**** DATA SUPPLIED ****

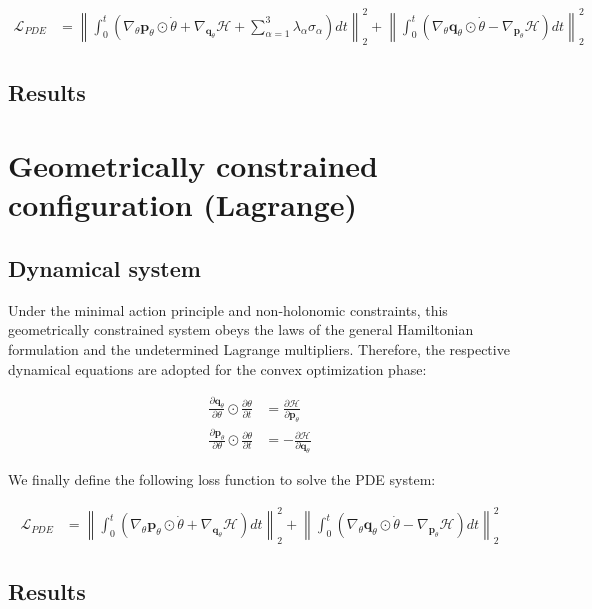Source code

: \documentclass[draft]{agujournal2019}
\newcommand{\norm}[1]{\left\lVert#1\right\rVert}
\begin{document}
\begin{align}
    \mathcal{L}_{PDE} &= \norm{\int_0^t \left(\nabla_\theta \mathbf{p}_\theta \odot \dot{\theta} + \nabla_{\mathbf{q}_\theta} \mathcal{H} + \sum_{\alpha = 1}^3 \lambda_\alpha \sigma_\alpha \right) dt}_2^2 + \norm{\int_0^t \left(\nabla_\theta \mathbf{q}_\theta \odot \dot{\theta} - \nabla_{\mathbf{p}_\theta} \mathcal{H}\right) dt}^2_2
\end{align}

\subsection{Results}
\section{Geometrically constrained configuration (Lagrange)}
\subsection{Dynamical system}
Under the minimal action principle and non-holonomic constraints, this geometrically constrained system obeys the laws of the general Hamiltonian formulation and the undetermined Lagrange multipliers. Therefore, the respective dynamical equations are adopted for the convex optimization phase:

\begin{align}
    \frac{\partial \mathbf{q}_\theta}{\partial \theta} \odot \frac{\partial \theta}{\partial t} &= \frac{\partial \mathcal{H}}{\partial \mathbf{p}_\theta} \\
    \frac{\partial \mathbf{p}_\theta}{\partial \theta} \odot \frac{\partial \theta}{\partial t} &= - \frac{\partial \mathcal{H}}{\partial \mathbf{q}_\theta}
\end{align}

We finally define the following loss function to solve the PDE system:

\begin{align}
    \mathcal{L}_{PDE} &= \norm{\int_0^t \left(\nabla_\theta \mathbf{p}_\theta \odot \dot{\theta} + \nabla_{\mathbf{q}_\theta} \mathcal{H}\right) dt}_2^2 + \norm{\int_0^t \left(\nabla_\theta \mathbf{q}_\theta \odot \dot{\theta} - \nabla_{\mathbf{p}_\theta} \mathcal{H}\right) dt}^2_2
\end{align}
\subsection{Results}
\end{document}
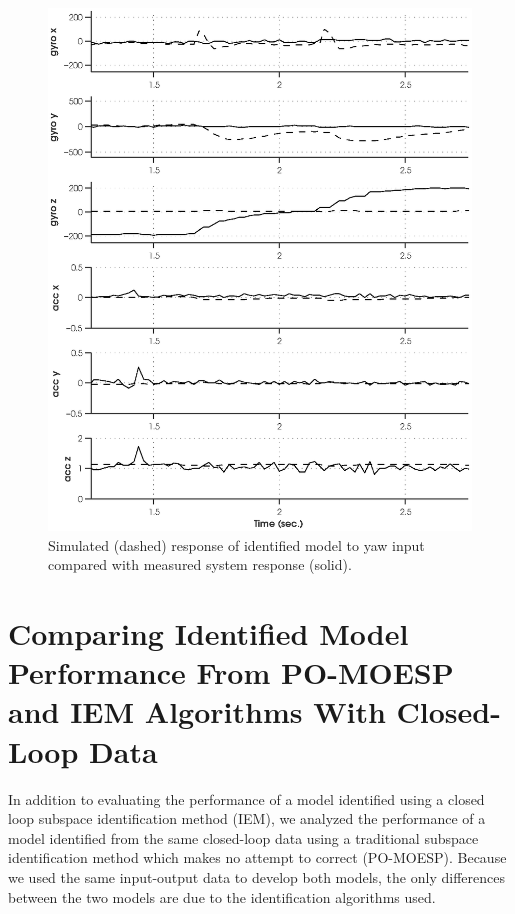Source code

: \newpage
\begin{figure}[htb!]
	\centering
	\includegraphics{../fig/sim_1760_yaw.eps}
	\caption{Simulated (dashed) response of identified model to yaw input compared with measured system response (solid).}
	\label{sim_1760_yaw}
\end{figure}\clearpage


\newpage
\section{Comparing Identified Model Performance From PO-MOESP and IEM Algorithms With Closed-Loop Data}
In addition to evaluating the performance of a model identified using a closed loop subspace identification method (IEM), we analyzed the performance of a model identified from the same closed-loop data using a traditional subspace identification method which makes no attempt to correct  (PO-MOESP). Because we used the same input-output data to develop both models, the only differences between the two models are due to the identification algorithms used. 

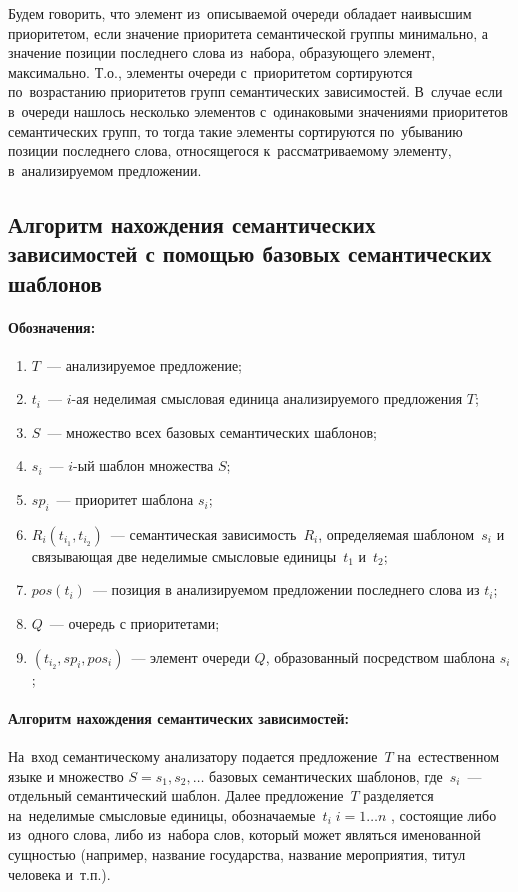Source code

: \documentclass[12pt]{article}
\theoremstyle{definition}
\theoremstyle{remark}
\numberwithin{equation}{section}
\begin{document}
Будем говорить, что элемент из~описываемой очереди обладает
наивысшим приоритетом, если значение приоритета семантической
группы минимально, а значение позиции последнего слова из~набора,
образующего элемент, максимально. Т.о., элементы очереди с~приоритетом
сортируются по~возрастанию приоритетов групп семантических зависимостей.
В~случае если в~очереди нашлось несколько элементов с~одинаковыми
значениями приоритетов семантических групп, то тогда такие элементы
сортируются по~убыванию позиции последнего слова, относящегося
к~рассматриваемому элементу, в~анализируемом предложении.

\subsection{Алгоритм нахождения семантических зависимостей с помощью базовых семантических шаблонов}
\paragraph{Обозначения:}
\begin{enumerate}
    \item $T$~--- анализируемое предложение;
    \item $t_i$~--- $i$-ая неделимая смысловая единица
    анализируемого предложения $T$;
    \item $S$~--- множество всех базовых семантических
    шаблонов;
    \item $s_i$~--- $i$-ый шаблон множества $S$;
    \item $sp_i$~--- приоритет шаблона $s_i$;
    \item $R_i(t_{i_1},t_{i_2})$~--- семантическая зависимость~$R_i$,
    определяемая шаблоном~$s_i$ и связывающая две неделимые
    смысловые единицы~$t_1$ и~$t_2$;
    \item $pos(t_i)$~--- позиция в анализируемом предложении последнего слова из $t_i$;
    \item $Q$~--- очередь с приоритетами;
    \item $(t_{i_2}, sp_i, pos_i)$~--- элемент очереди $Q$, образованный
    посредством шаблона $s_i$;
\end{enumerate}
\paragraph{Алгоритм нахождения семантических зависимостей:}
На~вход семантическому анализатору подается предложение~$T$
на~естественном языке и множество $S={s_1,s_2,\dots}$ базовых
семантических шаблонов, где~$s_i$~--- отдельный семантический
шаблон. Далее предложение~$T$ разделяется на~неделимые
смысловые единицы, обозначаемые~$t_i\;i=1\dots n$ , состоящие
либо из~одного слова, либо из~набора слов, который может
являться именованной сущностью (например, название государства,
название мероприятия, титул человека и~т.п.).
\end{document}
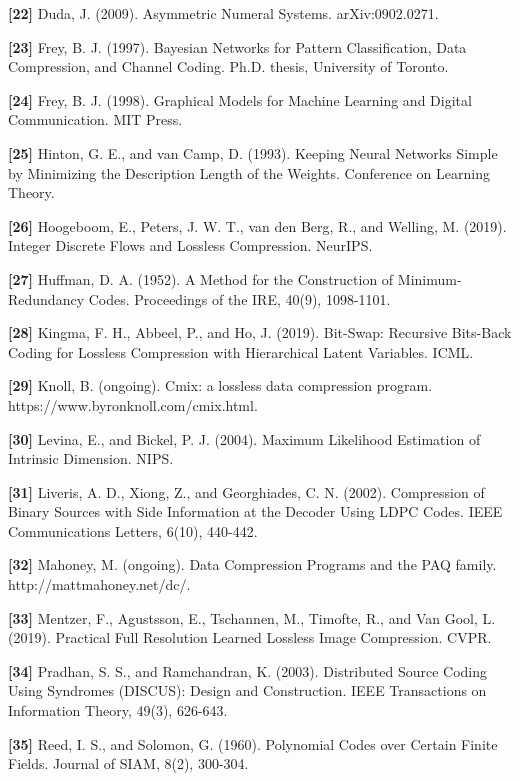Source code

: \documentclass[
]{article}
\begin{document}
\textbf{{[}22{]}} Duda, J. (2009). Asymmetric Numeral Systems.
arXiv:0902.0271.

\textbf{{[}23{]}} Frey, B. J. (1997). Bayesian Networks for Pattern
Classification, Data Compression, and Channel Coding. Ph.D. thesis,
University of Toronto.

\textbf{{[}24{]}} Frey, B. J. (1998). Graphical Models for Machine
Learning and Digital Communication. MIT Press.

\textbf{{[}25{]}} Hinton, G. E., and van Camp, D. (1993). Keeping Neural
Networks Simple by Minimizing the Description Length of the Weights.
Conference on Learning Theory.

\textbf{{[}26{]}} Hoogeboom, E., Peters, J. W. T., van den Berg, R., and
Welling, M. (2019). Integer Discrete Flows and Lossless Compression.
NeurIPS.

\textbf{{[}27{]}} Huffman, D. A. (1952). A Method for the Construction
of Minimum-Redundancy Codes. Proceedings of the IRE, 40(9), 1098-1101.

\textbf{{[}28{]}} Kingma, F. H., Abbeel, P., and Ho, J. (2019).
Bit-Swap: Recursive Bits-Back Coding for Lossless Compression with
Hierarchical Latent Variables. ICML.

\textbf{{[}29{]}} Knoll, B. (ongoing). Cmix: a lossless data compression
program. https://www.byronknoll.com/cmix.html.

\textbf{{[}30{]}} Levina, E., and Bickel, P. J. (2004). Maximum
Likelihood Estimation of Intrinsic Dimension. NIPS.

\textbf{{[}31{]}} Liveris, A. D., Xiong, Z., and Georghiades, C. N.
(2002). Compression of Binary Sources with Side Information at the
Decoder Using LDPC Codes. IEEE Communications Letters, 6(10), 440-442.

\textbf{{[}32{]}} Mahoney, M. (ongoing). Data Compression Programs and
the PAQ family. http://mattmahoney.net/dc/.

\textbf{{[}33{]}} Mentzer, F., Agustsson, E., Tschannen, M., Timofte,
R., and Van Gool, L. (2019). Practical Full Resolution Learned Lossless
Image Compression. CVPR.

\textbf{{[}34{]}} Pradhan, S. S., and Ramchandran, K. (2003).
Distributed Source Coding Using Syndromes (DISCUS): Design and
Construction. IEEE Transactions on Information Theory, 49(3), 626-643.

\textbf{{[}35{]}} Reed, I. S., and Solomon, G. (1960). Polynomial Codes
over Certain Finite Fields. Journal of SIAM, 8(2), 300-304.
\end{document}
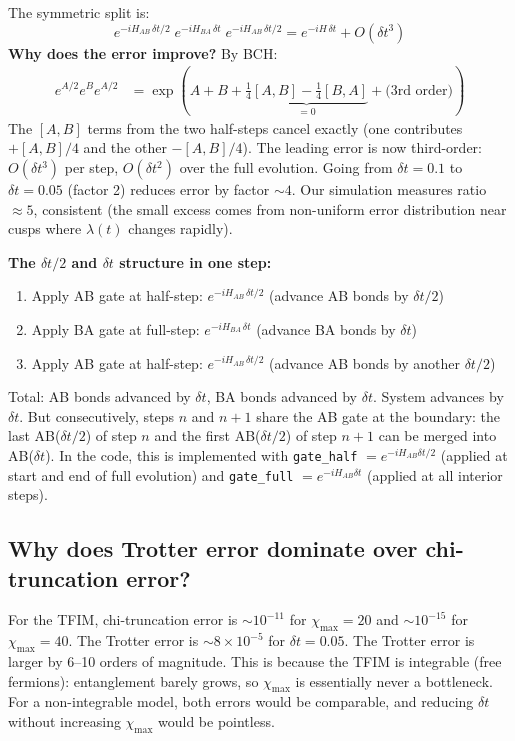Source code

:\documentclass[11pt, a4paper]{article}
\begin{document}
The symmetric split is:
\begin{equation}
  e^{-iH_{AB}\,\delta t/2}\; e^{-iH_{BA}\,\delta t}\; e^{-iH_{AB}\,\delta t/2} = e^{-iH\,\delta t} + O(\delta t^3)
\end{equation}
\textbf{Why does the error improve?} By BCH:
\begin{align}
  e^{A/2} e^{B} e^{A/2} &= \exp\!\left(A + B + \underbrace{\tfrac{1}{4}[A,B] - \tfrac{1}{4}[B,A]}_{=0} + \text{(3rd order)} \right)
\end{align}
The $[A,B]$ terms from the two half-steps cancel exactly (one contributes $+[A,B]/4$ and the other $-[A,B]/4$). The leading error is now third-order: $O(\delta t^3)$ per step, $O(\delta t^2)$ over the full evolution. Going from $\delta t = 0.1$ to $\delta t = 0.05$ (factor 2) reduces error by factor $\sim 4$. Our simulation measures ratio $\approx 5$, consistent (the small excess comes from non-uniform error distribution near cusps where $\lambda(t)$ changes rapidly).

\textbf{The $\delta t/2$ and $\delta t$ structure in one step:}
\begin{enumerate}
  \item Apply AB gate at half-step: $e^{-iH_{AB}\,\delta t/2}$ \quad (advance AB bonds by $\delta t/2$)
  \item Apply BA gate at full-step: $e^{-iH_{BA}\,\delta t}$ \quad (advance BA bonds by $\delta t$)
  \item Apply AB gate at half-step: $e^{-iH_{AB}\,\delta t/2}$ \quad (advance AB bonds by another $\delta t/2$)
\end{enumerate}
Total: AB bonds advanced by $\delta t$, BA bonds advanced by $\delta t$. System advances by $\delta t$. But consecutively, steps $n$ and $n+1$ share the AB gate at the boundary: the last AB($\delta t/2$) of step $n$ and the first AB($\delta t/2$) of step $n+1$ can be merged into AB($\delta t$). In the code, this is implemented with \texttt{gate\_half} $= e^{-iH_{AB}\delta t/2}$ (applied at start and end of full evolution) and \texttt{gate\_full} $= e^{-iH_{AB}\delta t}$ (applied at all interior steps).

\subsection{Why does Trotter error dominate over chi-truncation error?}

For the TFIM, chi-truncation error is $\sim 10^{-11}$ for $\chi_{\max} = 20$ and $\sim 10^{-15}$ for $\chi_{\max} = 40$. The Trotter error is $\sim 8 \times 10^{-5}$ for $\delta t = 0.05$. The Trotter error is larger by 6--10 orders of magnitude. This is because the TFIM is integrable (free fermions): entanglement barely grows, so $\chi_{\max}$ is essentially never a bottleneck. For a non-integrable model, both errors would be comparable, and reducing $\delta t$ without increasing $\chi_{\max}$ would be pointless.
\end{document}

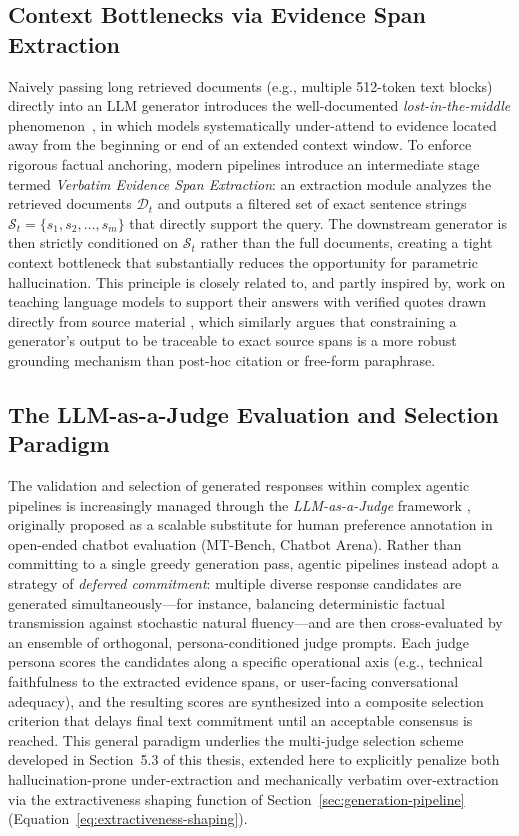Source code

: \subsection{Context Bottlenecks via Evidence Span Extraction}

Naively passing long retrieved documents (e.g., multiple 512-token text blocks) directly into an LLM generator introduces the well-documented \textit{lost-in-the-middle} phenomenon~\citep{liu2024lost}, in which models systematically under-attend to evidence located away from the beginning or end of an extended context window. To enforce rigorous factual anchoring, modern pipelines introduce an intermediate stage termed \textit{Verbatim Evidence Span Extraction}: an extraction module analyzes the retrieved documents $\mathcal{D}_t$ and outputs a filtered set of exact sentence strings $\mathcal{S}_t = \{s_1, s_2, \dots, s_m\}$ that directly support the query. The downstream generator is then strictly conditioned on $\mathcal{S}_t$ rather than the full documents, creating a tight context bottleneck that substantially reduces the opportunity for parametric hallucination. This principle is closely related to, and partly inspired by, work on teaching language models to support their answers with verified quotes drawn directly from source material \citep{menick2022teaching}, which similarly argues that constraining a generator's output to be traceable to exact source spans is a more robust grounding mechanism than post-hoc citation or free-form paraphrase.

\subsection{The LLM-as-a-Judge Evaluation and Selection Paradigm}

The validation and selection of generated responses within complex agentic pipelines is increasingly managed through the \textit{LLM-as-a-Judge} framework \citep{zheng2023judging}, originally proposed as a scalable substitute for human preference annotation in open-ended chatbot evaluation (MT-Bench, Chatbot Arena). Rather than committing to a single greedy generation pass, agentic pipelines instead adopt a strategy of \textit{deferred commitment}: multiple diverse response candidates are generated simultaneously---for instance, balancing deterministic factual transmission against stochastic natural fluency---and are then cross-evaluated by an ensemble of orthogonal, persona-conditioned judge prompts. Each judge persona scores the candidates along a specific operational axis (e.g., technical faithfulness to the extracted evidence spans, or user-facing conversational adequacy), and the resulting scores are synthesized into a composite selection criterion that delays final text commitment until an acceptable consensus is reached. This general paradigm underlies the multi-judge selection scheme developed in Section~5.3 of this thesis, extended here to explicitly penalize both hallucination-prone under-extraction and mechanically verbatim over-extraction via the extractiveness shaping function of Section~\ref{sec:generation-pipeline} (Equation~\eqref{eq:extractiveness-shaping}).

****

Take each line above that contains "Learning" and copy it out.

#### EXERCISE SOLUTION:
Learning and Digital Communication. MIT Press.
Conference on Learning Theory.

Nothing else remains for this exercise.